Despite fears across the state the proposed budget will have to be
completely reworked now that the proposal to tax incomes over $100,000 has
been scratched, President Wade Gilley is urging UT staff and students to
support the budget devised by the Senate Finance Committee on June 7.
The proposed senate budget, which does not include an income tax, includes
$74 million in capital improvements, a 4 percent increase in average staff
salary, a 6 percent increase in average faculty salary, $10 million for
equipment and $15 million for research matching funds.
“The university is getting a much higher priority this year, ” Gilley said.
“This is an important change.”
The Senate Finance Committee made room on its budget to fully fund
improvements proposed by Governor Don Sundquist for higher education.
Just as Sundquist approves of the committee’s spending priorities,
Knoxville’s senate representative Tim Burchett voted for the proposed
budget.
Among the improvements are the planning for a pharmacy building in
Chattanooga and renovations to the Glocker Business Administration Building
here on campus.
Input from current and former students at the university has had an
important role in making UT a priority.
“The key advocates for higher priority are students and alumni, both have
done an extraordinary job,” Gilley said. “The e-mail that alumni, faculty,
and staff generated has also been impressive.”
Although the senate committee’s proposed budget is not as favorable to UT
as Sundquist’s own budget, Gilley believes it is certainly going in the
right direction.
“There is now a consensus that the university must be better funded,”
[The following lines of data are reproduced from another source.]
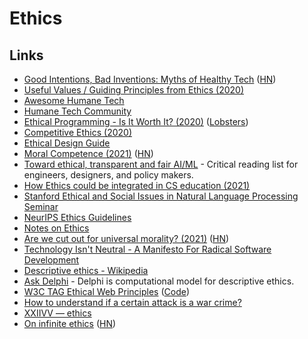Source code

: # Ethics


## Links

- [Good Intentions, Bad Inventions: Myths of Healthy Tech](https://datasociety.net/wp-content/uploads/2020/10/Healthy-Tech-Myths-DataSociety-20201007.pdf) ([HN](https://news.ycombinator.com/item?id=24744029))
- [Useful Values / Guiding Principles from Ethics (2020)](https://lowercaseopinions.com/useful-values)
- [Awesome Humane Tech](https://github.com/humanetech-community/awesome-humane-tech)
- [Humane Tech Community](https://community.humanetech.com/)
- [Ethical Programming - Is It Worth It? (2020)](https://pragmaticpineapple.com/ethical-programming-is-it-worth-it/) ([Lobsters](https://lobste.rs/s/lr8mgr/ethical_programming_is_it_worth_it))
- [Competitive Ethics (2020)](https://milan.cvitkovic.net/writing/ethics/)
- [Ethical Design Guide](https://ethicaldesign.guide/)
- [Moral Competence (2021)](https://evanjconrad.com/posts/moral-competence) ([HN](https://news.ycombinator.com/item?id=25648186))
- [Toward ethical, transparent and fair AI/ML](https://github.com/rockita/criticalML) - Critical reading list for engineers, designers, and policy makers.
- [How Ethics could be integrated in CS education (2021)](https://twitter.com/nprandchill/status/1374774492111720449)
- [Stanford Ethical and Social Issues in Natural Language Processing Seminar](https://web.stanford.edu/class/cs384/)
- [NeurIPS Ethics Guidelines](https://neurips.cc/public/EthicsGuidelines)
- [Notes on Ethics](https://paul.copplest.one/knowledge/philosophy/ethics.html)
- [Are we cut out for universal morality? (2021)](https://nautil.us/issue/100/outsiders/are-we-cut-out-for-universal-morality) ([HN](https://news.ycombinator.com/item?id=27336272))
- [Technology Isn't Neutral - A Manifesto For Radical Software Development](http://cryto.net/~joepie91/manifesto.html)
- [Descriptive ethics - Wikipedia](https://en.wikipedia.org/wiki/Descriptive_ethics)
- [Ask Delphi](https://delphi.allenai.org/) - Delphi is computational model for descriptive ethics.
- [W3C TAG Ethical Web Principles](https://w3ctag.github.io/ethical-web-principles/) ([Code](https://github.com/w3ctag/ethical-web-principles))
- [How to understand if a certain attack is a war crime?](https://twitter.com/OPokalchuk/status/1499328463081070594)
- [XXIIVV — ethics](https://wiki.xxiivv.com/site/ethics.html)
- [On infinite ethics](https://handsandcities.com/2022/01/30/on-infinite-ethics/) ([HN](https://news.ycombinator.com/item?id=30798431))
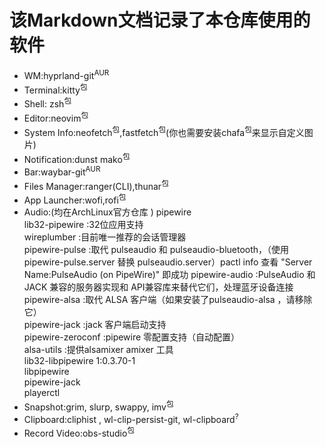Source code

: # 该Markdown文档记录了本仓库使用的软件
- WM:hyprland-git<sup>AUR</sup>
- Terminal:kitty<sup>包</sup>
- Shell: zsh<sup>包</sup>
- Editor:neovim<sup>包</sup>
- System Info:neofetch<sup>包</sup>,fastfetch<sup>包</sup>(你也需要安装chafa<sup>包</sup>来显示自定义图片)
- Notification:dunst mako<sup>包</sup>
- Bar:waybar-git<sup>AUR</sup>
- Files Manager:ranger(CLI),thunar<sup>包</sup>
- App Launcher:wofi,rofi<sup>包</sup>
- Audio:(均在ArchLinux官方仓库 )
    pipewire\
          lib32-pipewire  :32位应用支持\
          wireplumber     :目前唯一推荐的会话管理器\
          pipewire-pulse  :取代 pulseaudio 和 pulseaudio-bluetooth，（使用 pipewire-pulse.server 替换 pulseaudio.server）pactl info 查看 "Server Name:PulseAudio (on PipeWire)" 即成功
          pipewire-audio  :PulseAudio 和 JACK 兼容的服务器实现和 API兼容库来替代它们，处理蓝牙设备连接\
          pipewire-alsa   :取代 ALSA 客户端（如果安装了pulseaudio-alsa ，请移除它）\
          pipewire-jack   :jack 客户端启动支持\
          pipewire-zeroconf   :pipewire 零配置支持（自动配置）\
          alsa-utils :提供alsamixer amixer 工具\
          lib32-libpipewire 1:0.3.70-1\
          libpipewire\
          pipewire-jack\
    playerctl
- Snapshot:grim, slurp, swappy, imv<sup>包</sup>
- Clipboard:cliphist , wl-clip-persist-git, wl-clipboard<sup>?</sup>
- Record Video:obs-studio<sup>包</sup>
Gilley said. “I am still optimistic about a better budget for the
university this year, but not to catch up on funds we really need.”
The University of Tennessee needs to compensate for a 10 percent
underfunding in the past 10 years, Gilley said.
“The establishment of a higher priority is a long-term process and we’ll
have to start at it once again this fall,” Gilley said.
Gilley urges all students to thank their perspective legislators across the
state for their support and to ask them to keep fighting for higher
education.
The senate and house are currently in conference shaping a budget.
Proceedings are now expected to be slow due to a legislative deadlock on
taxes and spending.
The House of Representatives and Senate respectively passed budgets in
committee without the income tax, but jointly were deliberating whether to
vote on it. Hopes that the budget would be passed in a few days have been
dimming, sending worries among those concerned with how higher education in
the state will be affected.
The new fiscal year for the state of Tennessee begins in two weeks.